# Exercise brief:
Lines from the beginning of the data below through the one containing "or an error.|" are to be printed exactly as they appear.

(Material supplied begins)

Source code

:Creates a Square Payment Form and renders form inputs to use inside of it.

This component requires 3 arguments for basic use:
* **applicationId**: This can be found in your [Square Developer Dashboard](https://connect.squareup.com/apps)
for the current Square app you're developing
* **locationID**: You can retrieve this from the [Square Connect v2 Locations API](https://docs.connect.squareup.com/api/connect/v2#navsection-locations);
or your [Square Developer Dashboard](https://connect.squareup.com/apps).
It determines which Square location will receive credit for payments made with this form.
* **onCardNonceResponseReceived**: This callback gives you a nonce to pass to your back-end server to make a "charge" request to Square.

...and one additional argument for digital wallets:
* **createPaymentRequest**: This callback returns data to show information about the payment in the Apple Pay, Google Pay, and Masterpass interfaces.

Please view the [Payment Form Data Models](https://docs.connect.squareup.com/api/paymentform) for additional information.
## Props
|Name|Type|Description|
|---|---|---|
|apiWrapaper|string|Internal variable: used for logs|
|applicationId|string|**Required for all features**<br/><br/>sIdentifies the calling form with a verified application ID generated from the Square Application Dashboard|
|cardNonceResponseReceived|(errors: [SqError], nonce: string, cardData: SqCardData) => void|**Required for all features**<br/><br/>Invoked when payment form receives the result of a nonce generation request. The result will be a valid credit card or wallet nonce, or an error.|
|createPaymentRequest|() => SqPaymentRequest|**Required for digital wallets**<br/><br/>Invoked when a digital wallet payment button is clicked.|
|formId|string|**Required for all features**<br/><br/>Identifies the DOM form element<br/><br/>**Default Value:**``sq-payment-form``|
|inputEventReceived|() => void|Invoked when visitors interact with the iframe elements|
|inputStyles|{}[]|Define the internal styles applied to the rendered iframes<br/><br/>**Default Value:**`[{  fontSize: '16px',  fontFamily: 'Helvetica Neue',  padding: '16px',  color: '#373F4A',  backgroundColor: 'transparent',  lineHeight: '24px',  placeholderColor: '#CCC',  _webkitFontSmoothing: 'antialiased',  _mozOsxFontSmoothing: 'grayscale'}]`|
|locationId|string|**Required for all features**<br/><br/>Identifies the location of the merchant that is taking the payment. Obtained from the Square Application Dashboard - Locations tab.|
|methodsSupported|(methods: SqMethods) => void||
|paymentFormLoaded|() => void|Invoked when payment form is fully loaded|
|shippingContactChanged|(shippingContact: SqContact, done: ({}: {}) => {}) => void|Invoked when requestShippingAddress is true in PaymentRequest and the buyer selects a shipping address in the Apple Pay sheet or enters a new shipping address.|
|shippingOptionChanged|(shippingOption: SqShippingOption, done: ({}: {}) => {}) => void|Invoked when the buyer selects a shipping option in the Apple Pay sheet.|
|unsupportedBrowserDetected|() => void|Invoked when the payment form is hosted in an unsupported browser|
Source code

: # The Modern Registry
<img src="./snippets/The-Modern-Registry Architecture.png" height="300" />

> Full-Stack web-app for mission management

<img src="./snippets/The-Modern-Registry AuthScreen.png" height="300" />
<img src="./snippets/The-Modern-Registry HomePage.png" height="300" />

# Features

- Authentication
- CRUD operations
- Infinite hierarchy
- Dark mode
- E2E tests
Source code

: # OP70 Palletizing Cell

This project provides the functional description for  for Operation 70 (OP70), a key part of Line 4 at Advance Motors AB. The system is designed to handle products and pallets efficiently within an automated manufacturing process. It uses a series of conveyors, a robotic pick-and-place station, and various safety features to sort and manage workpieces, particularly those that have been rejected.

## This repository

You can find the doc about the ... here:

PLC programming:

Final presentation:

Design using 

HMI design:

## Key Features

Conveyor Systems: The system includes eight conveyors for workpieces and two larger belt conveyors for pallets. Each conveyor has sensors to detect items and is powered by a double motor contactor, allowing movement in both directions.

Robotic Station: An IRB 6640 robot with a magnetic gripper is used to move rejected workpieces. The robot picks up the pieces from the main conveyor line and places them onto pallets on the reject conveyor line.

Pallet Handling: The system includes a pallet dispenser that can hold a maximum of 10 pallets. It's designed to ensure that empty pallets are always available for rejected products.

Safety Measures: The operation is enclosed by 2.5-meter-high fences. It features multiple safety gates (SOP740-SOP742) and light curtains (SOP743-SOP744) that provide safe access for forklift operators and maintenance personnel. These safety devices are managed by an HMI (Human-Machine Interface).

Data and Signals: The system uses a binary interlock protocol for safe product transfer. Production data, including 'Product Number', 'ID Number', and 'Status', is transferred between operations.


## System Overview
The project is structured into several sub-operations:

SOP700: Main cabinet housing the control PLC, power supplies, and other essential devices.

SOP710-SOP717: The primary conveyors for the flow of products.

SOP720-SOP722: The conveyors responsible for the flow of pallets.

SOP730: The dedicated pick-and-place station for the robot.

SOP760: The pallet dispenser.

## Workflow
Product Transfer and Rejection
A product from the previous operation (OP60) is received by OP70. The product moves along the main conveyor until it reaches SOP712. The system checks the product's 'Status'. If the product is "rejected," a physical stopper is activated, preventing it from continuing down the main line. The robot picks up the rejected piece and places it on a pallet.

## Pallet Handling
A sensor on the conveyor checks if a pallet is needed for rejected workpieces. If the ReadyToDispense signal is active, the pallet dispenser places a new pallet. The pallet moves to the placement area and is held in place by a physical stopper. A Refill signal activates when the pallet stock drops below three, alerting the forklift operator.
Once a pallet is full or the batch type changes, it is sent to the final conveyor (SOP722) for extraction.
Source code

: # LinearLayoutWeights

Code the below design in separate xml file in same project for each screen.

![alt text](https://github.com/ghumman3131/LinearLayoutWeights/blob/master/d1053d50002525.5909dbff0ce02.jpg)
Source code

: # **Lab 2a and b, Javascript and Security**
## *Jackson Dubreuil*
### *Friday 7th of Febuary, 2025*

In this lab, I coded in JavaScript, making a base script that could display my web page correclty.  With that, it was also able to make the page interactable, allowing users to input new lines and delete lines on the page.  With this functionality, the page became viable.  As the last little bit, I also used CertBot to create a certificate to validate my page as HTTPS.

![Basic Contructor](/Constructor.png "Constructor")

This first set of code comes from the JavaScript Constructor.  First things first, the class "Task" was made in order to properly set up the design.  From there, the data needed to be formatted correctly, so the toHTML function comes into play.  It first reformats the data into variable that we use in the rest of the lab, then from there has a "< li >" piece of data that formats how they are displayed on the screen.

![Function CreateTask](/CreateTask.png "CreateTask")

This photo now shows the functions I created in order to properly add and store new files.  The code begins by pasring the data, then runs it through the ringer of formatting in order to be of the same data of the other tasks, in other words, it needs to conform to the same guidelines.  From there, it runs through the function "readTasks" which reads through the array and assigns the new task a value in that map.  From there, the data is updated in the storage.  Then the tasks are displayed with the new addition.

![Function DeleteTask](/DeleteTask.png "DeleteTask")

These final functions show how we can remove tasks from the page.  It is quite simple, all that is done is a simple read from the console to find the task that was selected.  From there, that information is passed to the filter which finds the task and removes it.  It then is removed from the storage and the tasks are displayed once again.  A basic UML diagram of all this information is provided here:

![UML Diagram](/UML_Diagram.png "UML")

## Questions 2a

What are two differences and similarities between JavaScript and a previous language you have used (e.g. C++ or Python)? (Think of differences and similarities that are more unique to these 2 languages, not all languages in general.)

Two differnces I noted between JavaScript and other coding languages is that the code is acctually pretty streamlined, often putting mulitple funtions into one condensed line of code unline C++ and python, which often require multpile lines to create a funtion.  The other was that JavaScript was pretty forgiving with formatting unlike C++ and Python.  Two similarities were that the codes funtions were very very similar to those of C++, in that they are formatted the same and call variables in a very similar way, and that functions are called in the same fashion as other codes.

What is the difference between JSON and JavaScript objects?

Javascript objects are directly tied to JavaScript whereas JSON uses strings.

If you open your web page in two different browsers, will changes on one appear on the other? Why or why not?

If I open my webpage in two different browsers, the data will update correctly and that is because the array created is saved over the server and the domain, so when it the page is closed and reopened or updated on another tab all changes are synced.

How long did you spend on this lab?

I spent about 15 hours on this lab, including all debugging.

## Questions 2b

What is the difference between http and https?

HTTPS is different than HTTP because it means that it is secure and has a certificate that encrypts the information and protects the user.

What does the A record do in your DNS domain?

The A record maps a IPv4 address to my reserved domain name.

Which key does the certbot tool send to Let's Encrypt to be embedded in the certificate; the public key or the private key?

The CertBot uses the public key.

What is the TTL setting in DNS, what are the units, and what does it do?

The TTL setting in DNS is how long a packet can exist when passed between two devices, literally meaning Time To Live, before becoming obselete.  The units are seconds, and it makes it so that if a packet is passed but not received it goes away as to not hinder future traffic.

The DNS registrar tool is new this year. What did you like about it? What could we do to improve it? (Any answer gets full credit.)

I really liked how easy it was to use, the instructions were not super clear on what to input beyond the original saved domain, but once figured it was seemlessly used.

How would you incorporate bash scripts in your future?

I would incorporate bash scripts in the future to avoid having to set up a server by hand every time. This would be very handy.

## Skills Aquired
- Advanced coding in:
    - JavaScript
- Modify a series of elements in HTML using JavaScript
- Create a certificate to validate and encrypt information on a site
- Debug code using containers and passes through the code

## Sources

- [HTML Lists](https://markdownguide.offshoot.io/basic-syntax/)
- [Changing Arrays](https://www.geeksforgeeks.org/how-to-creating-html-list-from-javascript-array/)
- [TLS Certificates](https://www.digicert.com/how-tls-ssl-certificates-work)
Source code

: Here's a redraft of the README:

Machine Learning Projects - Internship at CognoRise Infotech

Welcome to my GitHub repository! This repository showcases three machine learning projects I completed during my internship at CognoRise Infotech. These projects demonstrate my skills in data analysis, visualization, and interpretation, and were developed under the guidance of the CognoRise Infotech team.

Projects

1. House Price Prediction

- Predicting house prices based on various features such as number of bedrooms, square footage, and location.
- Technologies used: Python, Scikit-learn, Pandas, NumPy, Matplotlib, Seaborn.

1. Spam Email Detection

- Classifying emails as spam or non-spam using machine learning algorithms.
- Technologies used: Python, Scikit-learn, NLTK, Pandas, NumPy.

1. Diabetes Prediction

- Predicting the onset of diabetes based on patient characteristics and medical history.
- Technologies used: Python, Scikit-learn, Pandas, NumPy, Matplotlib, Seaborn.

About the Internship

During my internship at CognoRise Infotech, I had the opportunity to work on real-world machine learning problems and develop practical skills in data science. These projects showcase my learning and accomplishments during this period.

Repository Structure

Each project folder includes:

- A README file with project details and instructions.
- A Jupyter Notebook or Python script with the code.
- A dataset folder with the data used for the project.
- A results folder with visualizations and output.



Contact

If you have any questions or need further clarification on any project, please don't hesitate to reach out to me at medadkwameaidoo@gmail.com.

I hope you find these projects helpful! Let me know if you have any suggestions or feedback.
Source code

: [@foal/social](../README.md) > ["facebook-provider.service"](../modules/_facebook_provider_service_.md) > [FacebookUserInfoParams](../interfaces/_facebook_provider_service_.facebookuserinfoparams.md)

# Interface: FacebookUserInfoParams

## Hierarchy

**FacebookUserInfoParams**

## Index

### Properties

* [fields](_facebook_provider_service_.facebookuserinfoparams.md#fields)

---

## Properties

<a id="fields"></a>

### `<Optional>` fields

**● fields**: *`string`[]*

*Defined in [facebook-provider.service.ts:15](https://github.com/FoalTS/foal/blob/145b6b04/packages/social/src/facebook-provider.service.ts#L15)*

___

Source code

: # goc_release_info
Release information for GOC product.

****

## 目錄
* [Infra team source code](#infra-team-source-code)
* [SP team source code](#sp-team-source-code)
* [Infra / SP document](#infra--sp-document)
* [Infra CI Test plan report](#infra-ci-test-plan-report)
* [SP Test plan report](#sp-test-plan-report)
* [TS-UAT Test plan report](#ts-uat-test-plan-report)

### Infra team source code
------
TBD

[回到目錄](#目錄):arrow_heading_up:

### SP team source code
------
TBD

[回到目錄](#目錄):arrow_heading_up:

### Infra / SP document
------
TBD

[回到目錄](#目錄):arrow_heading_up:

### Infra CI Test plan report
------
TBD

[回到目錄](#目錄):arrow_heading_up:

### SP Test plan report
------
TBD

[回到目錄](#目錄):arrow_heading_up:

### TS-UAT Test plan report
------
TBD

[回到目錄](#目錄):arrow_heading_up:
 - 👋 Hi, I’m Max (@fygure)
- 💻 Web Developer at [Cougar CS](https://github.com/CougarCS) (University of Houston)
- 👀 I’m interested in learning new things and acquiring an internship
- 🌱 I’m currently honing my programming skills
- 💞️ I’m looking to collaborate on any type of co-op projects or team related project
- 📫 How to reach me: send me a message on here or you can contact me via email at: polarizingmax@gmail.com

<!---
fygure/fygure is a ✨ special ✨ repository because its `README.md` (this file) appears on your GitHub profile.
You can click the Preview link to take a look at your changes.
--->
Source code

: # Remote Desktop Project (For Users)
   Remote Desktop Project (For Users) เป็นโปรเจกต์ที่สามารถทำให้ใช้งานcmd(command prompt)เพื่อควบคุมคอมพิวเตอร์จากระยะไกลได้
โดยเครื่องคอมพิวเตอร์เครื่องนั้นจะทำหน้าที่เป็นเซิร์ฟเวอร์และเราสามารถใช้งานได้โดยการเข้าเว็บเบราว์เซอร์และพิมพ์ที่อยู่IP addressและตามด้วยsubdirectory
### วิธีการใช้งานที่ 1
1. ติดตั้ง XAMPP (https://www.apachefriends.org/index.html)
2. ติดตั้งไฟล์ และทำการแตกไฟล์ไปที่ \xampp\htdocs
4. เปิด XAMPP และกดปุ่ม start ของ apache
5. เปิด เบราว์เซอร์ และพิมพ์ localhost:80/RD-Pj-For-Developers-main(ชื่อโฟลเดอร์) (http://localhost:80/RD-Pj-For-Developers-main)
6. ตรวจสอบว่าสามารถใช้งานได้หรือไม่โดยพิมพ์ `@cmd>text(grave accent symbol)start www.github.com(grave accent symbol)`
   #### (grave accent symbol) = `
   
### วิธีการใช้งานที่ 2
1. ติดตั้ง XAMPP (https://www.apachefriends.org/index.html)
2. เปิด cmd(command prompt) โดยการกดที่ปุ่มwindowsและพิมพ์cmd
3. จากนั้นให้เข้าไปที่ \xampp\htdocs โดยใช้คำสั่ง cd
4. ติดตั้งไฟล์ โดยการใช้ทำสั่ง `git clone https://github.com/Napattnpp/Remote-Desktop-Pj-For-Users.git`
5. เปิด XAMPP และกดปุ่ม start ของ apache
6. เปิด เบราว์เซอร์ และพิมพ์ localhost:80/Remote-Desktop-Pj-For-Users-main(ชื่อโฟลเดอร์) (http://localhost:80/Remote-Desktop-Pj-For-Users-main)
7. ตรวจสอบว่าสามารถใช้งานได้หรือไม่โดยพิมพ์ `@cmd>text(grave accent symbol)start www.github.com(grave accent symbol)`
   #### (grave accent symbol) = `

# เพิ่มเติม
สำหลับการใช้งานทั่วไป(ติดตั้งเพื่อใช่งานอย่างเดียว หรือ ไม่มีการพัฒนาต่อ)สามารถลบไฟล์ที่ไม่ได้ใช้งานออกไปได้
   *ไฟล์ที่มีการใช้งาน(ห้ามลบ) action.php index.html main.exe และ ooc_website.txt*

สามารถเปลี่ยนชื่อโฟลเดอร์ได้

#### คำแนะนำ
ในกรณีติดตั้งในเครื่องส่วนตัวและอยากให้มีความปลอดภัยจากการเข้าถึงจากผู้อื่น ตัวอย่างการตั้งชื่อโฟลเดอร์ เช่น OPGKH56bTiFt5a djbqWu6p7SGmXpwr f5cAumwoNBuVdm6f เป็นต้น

(Material supplied ends)

# Solution:
Source code

:Creates a Square Payment Form and renders form inputs to use inside of it.

This component requires 3 arguments for basic use:
* **applicationId**: This can be found in your [Square Developer Dashboard](https://connect.squareup.com/apps)
for the current Square app you're developing
* **locationID**: You can retrieve this from the [Square Connect v2 Locations API](https://docs.connect.squareup.com/api/connect/v2#navsection-locations);
or your [Square Developer Dashboard](https://connect.squareup.com/apps).
It determines which Square location will receive credit for payments made with this form.
* **onCardNonceResponseReceived**: This callback gives you a nonce to pass to your back-end server to make a "charge" request to Square.

...and one additional argument for digital wallets:
* **createPaymentRequest**: This callback returns data to show information about the payment in the Apple Pay, Google Pay, and Masterpass interfaces.

Please view the [Payment Form Data Models](https://docs.connect.squareup.com/api/paymentform) for additional information.
## Props
|Name|Type|Description|
|---|---|---|
|apiWrapaper|string|Internal variable: used for logs|
|applicationId|string|**Required for all features**<br/><br/>sIdentifies the calling form with a verified application ID generated from the Square Application Dashboard|
|cardNonceResponseReceived|(errors: [SqError], nonce: string, cardData: SqCardData) => void|**Required for all features**<br/><br/>Invoked when payment form receives the result of a nonce generation request. The result will be a valid credit card or wallet nonce, or an error.|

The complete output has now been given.